There are a lot of dog foods out there without any corn in them they are just more expensive.


----------



## waterdogs

there are brands out there without corn or corn gluten, good brands also will have corn in them, but not listed as the FIRST ind. when you see this, it has alot of corn, its just a filler.


----------



## akiahunter

i feed my beagles the TSC mini chunks and sometimes switch to bites & bones. seems to be alright.


----------



## CFGD

retreiver hi protein is pretty good


----------



## 91xjgawes

i switched from black gold to  sportmix and i am getting better results, it is sold at TSC now.

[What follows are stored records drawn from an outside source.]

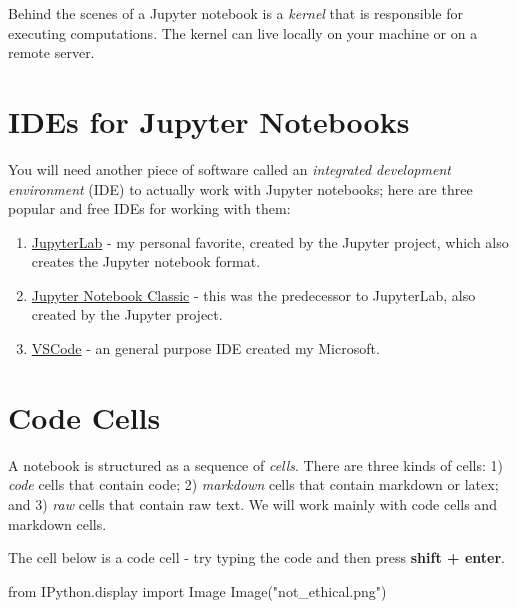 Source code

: \documentclass[
  letterpaper,
  DIV=11,
  numbers=noendperiod]{scrreprt}
\newenvironment{Shaded}{\begin{snugshade}}{\end{snugshade}}
\newcommand{\ImportTok}[1]{\textcolor[rgb]{0.00,0.46,0.62}{#1}}
\newcommand{\NormalTok}[1]{\textcolor[rgb]{0.00,0.23,0.31}{#1}}
\newcommand{\StringTok}[1]{\textcolor[rgb]{0.13,0.47,0.30}{#1}}
\providecommand{\tightlist}{%
  \setlength{\itemsep}{0pt}\setlength{\parskip}{0pt}}\usepackage{longtable,booktabs,array}
\begin{document}
Behind the scenes of a Jupyter notebook is a \emph{kernel} that is
responsible for executing computations. The kernel can live locally on
your machine or on a remote server.

\hypertarget{ides-for-jupyter-notebooks}{%
\section{IDEs for Jupyter Notebooks}\label{ides-for-jupyter-notebooks}}

You will need another piece of software called an \emph{integrated
development environment} (IDE) to actually work with Jupyter notebooks;
here are three popular and free IDEs for working with them:

\begin{enumerate}
\def\labelenumi{\arabic{enumi}.}
\tightlist
\item
  \href{https://jupyter.org/}{JupyterLab} - my personal favorite,
  created by the Jupyter project, which also creates the Jupyter
  notebook format.
\item
  \href{https://jupyter.org/}{Jupyter Notebook Classic} - this was the
  predecessor to JupyterLab, also created by the Jupyter project.
\item
  \href{https://code.visualstudio.com/}{VSCode} - an general purpose IDE
  created my Microsoft.
\end{enumerate}

\hypertarget{code-cells}{%
\section{Code Cells}\label{code-cells}}

A notebook is structured as a sequence of \emph{cells}. There are three
kinds of cells: 1) \emph{code} cells that contain code; 2)
\emph{markdown} cells that contain markdown or latex; and 3) \emph{raw}
cells that contain raw text. We will work mainly with code cells and
markdown cells.

The cell below is a code cell - try typing the code and then press
\textbf{shift + enter}.

\begin{Shaded}
\begin{Highlighting}[]
\ImportTok{from}\NormalTok{ IPython.display }\ImportTok{import}\NormalTok{ Image}
\NormalTok{Image(}\StringTok{"not\_ethical.png"}\NormalTok{)}
\end{Highlighting}
\end{Shaded}
\end{document}
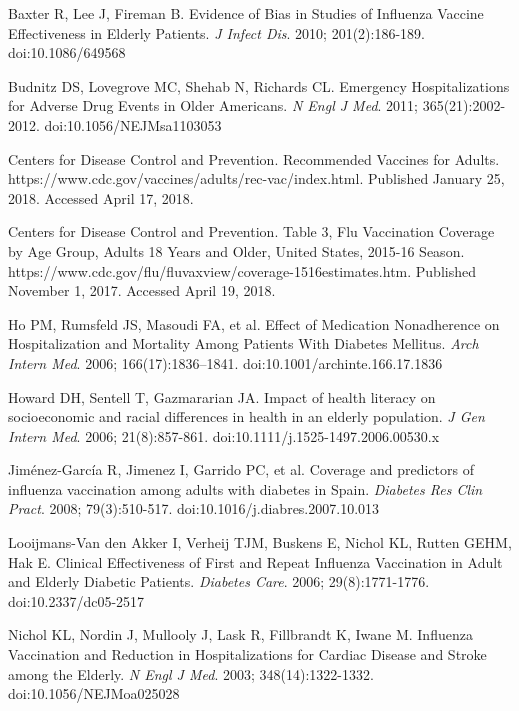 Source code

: \documentclass[english, 12pt]{article}
\begin{document}
\begin{thebibliography}{20}

 Baxter R, Lee J, Fireman B. Evidence of Bias in Studies of Influenza Vaccine Effectiveness in Elderly Patients. {\em J Infect Dis}. 2010; 201(2):186-189. doi:10.1086/649568

 Budnitz DS, Lovegrove MC, Shehab N, Richards CL. Emergency Hospitalizations for Adverse Drug Events in Older Americans. {\em N Engl J Med}. 2011; 365(21):2002-2012. doi:10.1056/NEJMsa1103053

 Centers for Disease Control and Prevention. Recommended Vaccines for Adults. https://www.cdc.gov/vaccines/adults/rec-vac/index.html. Published January 25, 2018. Accessed April 17, 2018.

 Centers for Disease Control and Prevention. Table 3, Flu Vaccination Coverage by Age Group, Adults 18 Years and Older, United States, 2015-16 Season. https://www.cdc.gov/flu/fluvaxview/coverage-1516estimates.htm. Published November 1, 2017. Accessed April 19, 2018.

 Ho PM, Rumsfeld JS, Masoudi FA, et al. Effect of Medication Nonadherence on Hospitalization and Mortality Among Patients With Diabetes Mellitus. {\em Arch Intern Med}. 2006; 166(17):1836–1841. doi:10.1001/archinte.166.17.1836

 Howard DH, Sentell T, Gazmararian JA. Impact of health literacy on socioeconomic and racial differences in health in an elderly population. {\em J Gen Intern Med}. 2006; 21(8):857-861. doi:10.1111/j.1525-1497.2006.00530.x

 Jiménez-García R, Jimenez I, Garrido PC, et al. Coverage and predictors of influenza vaccination among adults with diabetes in Spain. {\em Diabetes Res Clin Pract}. 2008; 79(3):510-517. doi:10.1016/j.diabres.2007.10.013

 Looijmans-Van den Akker I, Verheij TJM, Buskens E, Nichol KL, Rutten GEHM, Hak E. Clinical Effectiveness of First and Repeat Influenza Vaccination in Adult and Elderly Diabetic Patients. {\em Diabetes Care}. 2006; 29(8):1771-1776. doi:10.2337/dc05-2517

 Nichol KL, Nordin J, Mullooly J, Lask R, Fillbrandt K, Iwane M. Influenza Vaccination and Reduction in Hospitalizations for Cardiac Disease and Stroke among the Elderly. {\em N Engl J Med}. 2003; 348(14):1322-1332. doi:10.1056/NEJMoa025028


\end{thebibliography}
\end{document}
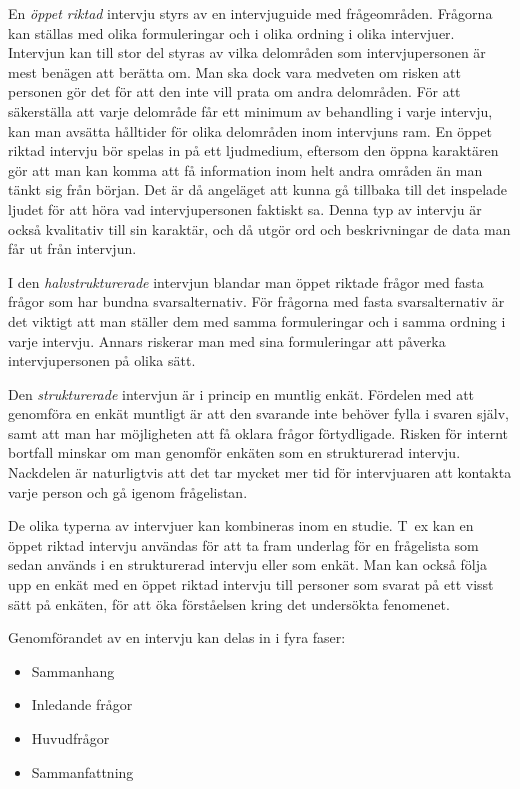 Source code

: En \emph{öppet riktad} intervju styrs av en intervjuguide med
frågeområden. Frågorna kan ställas med olika formuleringar och i olika
ordning i olika intervjuer. Intervjun kan till stor del styras av vilka
delområden som intervjupersonen är mest benägen att berätta om. Man ska
dock vara medveten om risken att personen gör det för att den inte vill
prata om andra delområden. För att säkerställa att varje delområde får
ett minimum av behandling i varje intervju, kan man avsätta hålltider
för olika delområden inom intervjuns ram. En öppet riktad intervju bör
spelas in på ett ljudmedium, eftersom den öppna karaktären gör att man
kan komma att få information inom helt andra områden än man tänkt sig
från början. Det är då angeläget att kunna gå tillbaka till det
inspelade ljudet för att höra vad intervjupersonen faktiskt sa. Denna
typ av intervju är också kvalitativ till sin karaktär, och då utgör ord
och beskrivningar de data man får ut från intervjun.

I den \emph{halvstrukturerade} intervjun blandar man öppet riktade
frågor med fasta frågor som har bundna svarsalternativ. För frågorna med
fasta svarsalternativ är det viktigt att man ställer dem med samma
formuleringar och i samma ordning i varje intervju. Annars riskerar man
med sina formuleringar att påverka intervjupersonen på olika sätt.

Den \emph{strukturerade} intervjun är i princip en muntlig enkät.
Fördelen med att genomföra en enkät muntligt är att den svarande inte
behöver fylla i svaren själv, samt att man har möjligheten att få oklara
frågor förtydligade. Risken för internt bortfall minskar om man genomför
enkäten som en strukturerad intervju. Nackdelen är naturligtvis att det
tar mycket mer tid för intervjuaren att kontakta varje person och gå
igenom frågelistan.

De olika typerna av intervjuer kan kombineras inom en studie. T~ex kan
en öppet riktad intervju användas för att ta fram underlag för en
frågelista som sedan används i en strukturerad intervju eller som enkät.
Man kan också följa upp en enkät med en öppet riktad intervju till
personer som svarat på ett visst sätt på enkäten, för att öka
förståelsen kring det undersökta fenomenet.

Genomförandet av en intervju kan delas in i fyra faser:

\begin{itemize}
\item
  Sammanhang
\item
  Inledande frågor
\item
  Huvudfrågor
\item
  Sammanfattning
\end{itemize}

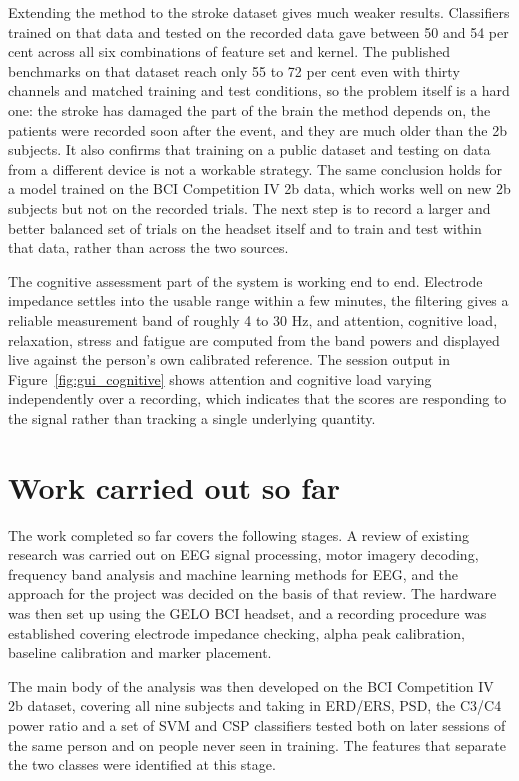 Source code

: Extending the method to the stroke dataset gives much weaker results. Classifiers trained
on that data and tested on the recorded data gave between 50 and 54 per cent across all
six combinations of feature set and kernel. The published benchmarks on that dataset reach
only 55 to 72 per cent even with thirty channels and matched training and test conditions,
so the problem itself is a hard one: the stroke has damaged the part of the brain the
method depends on, the patients were recorded soon after the event, and they are much
older than the 2b subjects. It also confirms that training on a public dataset and
testing on data from a different device is not a workable strategy. The same conclusion
holds for a model trained on the BCI Competition IV 2b data, which works well on new 2b
subjects but not on the recorded trials. The next step is to
record a larger and better balanced set of trials on the headset itself and to train and
test within that data, rather than across the two sources.

The cognitive assessment part of the system is working end to end. Electrode impedance
settles into the usable range within a few minutes, the filtering gives a reliable
measurement band of roughly 4 to 30 Hz, and attention, cognitive load, relaxation, stress
and fatigue are computed from the band powers and displayed live against the person's own
calibrated reference. The session output in Figure~\ref{fig:gui_cognitive} shows attention
and cognitive load varying independently over a recording, which indicates that the scores
are responding to the signal rather than tracking a single underlying quantity.

\section{Work carried out so far}

The work completed so far covers the following stages. A review of existing research was
carried out on EEG signal processing, motor imagery decoding, frequency band analysis and
machine learning methods for EEG, and the approach for the project was decided on the basis
of that review. The hardware was then set up using the GELO BCI headset, and a recording
procedure was established covering electrode impedance checking, alpha peak calibration,
baseline calibration and marker placement.

The main body of the analysis was then developed on the BCI Competition IV 2b dataset,
covering all nine subjects and taking in ERD/ERS, PSD, the C3/C4 power ratio and a set of
SVM and CSP classifiers tested both on later sessions of the same person and on people
never seen in training. The features that separate the two classes were identified at this
stage.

i have heard nothing good about retriever brand...


----------



## chiefsquirrel83

Yes sir...Retriever gravy mix...only stuff my dog will eat....get it from Winder TSC


----------



## Bamafan4life

Im switching my dog over to high energy high protein or what ever it is diamond when he gets grown.


----------



## Meat Dog Mafia

I have not had good luck with retriever brand food. I have tried it all and no matter what brand you choose. Measure the amount that goes in and the amount that goes out and you will see differences in food no matter what the ingrediants. I feed Loyal Professional to my working labs and it seems to do a great job. TSC does not carry Loyal but they carry River Run which is a lower line food made by Nutrena. I have not used it but if it is close to Loyal it will work fine.


----------



## Florida Curdog

I feed Retriever high protein. Dogs look good and will hunt all night.


----------



## HALOJmpr

Just as an FYI ... all of the Retriever brands are made by Purina Mills.  There are often games that even the high end dog foods play on listing the ingredients.  They will list corn gluten, corn meal, corn etc.... all as separate components so that the meat components are able to register as a higher percentage when listed as a whole.  If you add the corn "parts" together they are really the number one ingredient.  The Retriever brands match up to Purina Hi Pro(Blue bag retriever Hi Protein)  The Bites and Bones is their Pedigree(Yellow Bag) and the Mini Chunk is Dog Chow(Green Bag).

One thing to notice with the Retriever is that so far they have left theirs as 50 lb bags too.  Most of the others have moved to 35 to 44lb bags.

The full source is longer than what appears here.